Oynanış Tamam Peki Ya Hikaye?
Oyunun güzel yanlarından biri ise sahip olduğu zorlayıcı bulmacalar. Oyun içerisinde ki zindanlar ise oldukça fazla ama çok bir farklılıkları yok, girdiğiniz zindanı bitirebilirseniz bir Core kazanıyorsunuz. Gelelim oyunun sıkıcı taraflarına ReCore oldukça güzel bir hikaye tabanına sahip ama bunu kullanmayı nedense seçmemişler. Hikaye işlenişi çok yavan kalıyor. Bir yerden sonra kendinizi robotlarla çevrili boş bir çölde buluyorsunuz. Hikayenin devamı için Prismatic Core adlı materyal gerekiyor ama bu zorunluluk oyundan soğumanızı sağlayacak kadar sıkıcı. Bunları elde etmenin en kolay yolu zindanlar ama bunları farm’lamak inanılmaz derecede sıkıyor ve tekrara bağladıktan sonra insanda oyunu bırakma isteği uyandırıyor. Prismatic Core bulabileceğiniz yerler.

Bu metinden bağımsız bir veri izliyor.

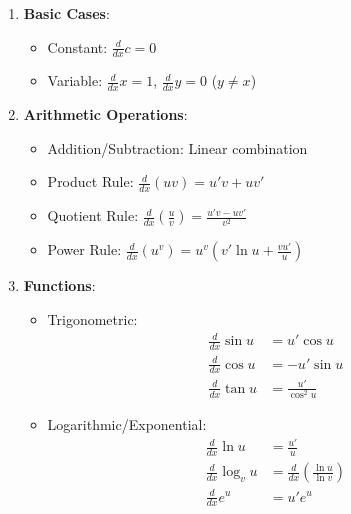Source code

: \documentclass{report}
\begin{document}
\begin{enumerate}
    \item \textbf{Basic Cases}:
    \begin{itemize}
        \item Constant: $\frac{d}{dx}c = 0$
        \item Variable: $\frac{d}{dx}x = 1$, $\frac{d}{dx}y = 0$ ($y \neq x$)
    \end{itemize}

    \item \textbf{Arithmetic Operations}:
    \begin{itemize}
        \item Addition/Subtraction: Linear combination
        \item Product Rule: $\frac{d}{dx}(uv) = u'v + uv'$
        \item Quotient Rule: $\frac{d}{dx}(\frac{u}{v}) = \frac{u'v - uv'}{v^2}$
        \item Power Rule: $\frac{d}{dx}(u^v) = u^v(v'\ln u + \frac{vu'}{u})$
    \end{itemize}

    \item \textbf{Functions}:
    \begin{itemize}
        \item Trigonometric:
        \begin{align*}
            \frac{d}{dx}\sin u &= u'\cos u \\
            \frac{d}{dx}\cos u &= -u'\sin u \\
            \frac{d}{dx}\tan u &= \frac{u'}{\cos^2 u}
        \end{align*}
        \item Logarithmic/Exponential:
        \begin{align*}
            \frac{d}{dx}\ln u &= \frac{u'}{u} \\
            \frac{d}{dx}\log_v u &= \frac{d}{dx}\left(\frac{\ln u}{\ln v}\right) \\
            \frac{d}{dx}e^u &= u'e^u
        \end{align*}
    \end{itemize}
\end{enumerate}
\end{document}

Zindanlar dışında kocaman açık dünya da başka yapacak bir şey yok maalesef. Oyun çok fazla tekrara bağlıyor bir süre sonra sürekli aynı şeyi yaptığınız sıkıcı bir hale dönüyor maalesef. Grafik olarak da 2016 için yeterli olduğunu söylemek mümkün değil. Atmosfer olarak hoş gözükse de kaplamalar oldukça vasat. Bunun en büyük nedenlerinden biri içi boşta olsa oyunun sahip olduğu açık dünya. Bunun kötü bir yanı ise bıkkınlık getiren uzun bekleme süreleri. Oyun şu an Windows Mağaza‘da 110 Türk Lira’sına satılmakta.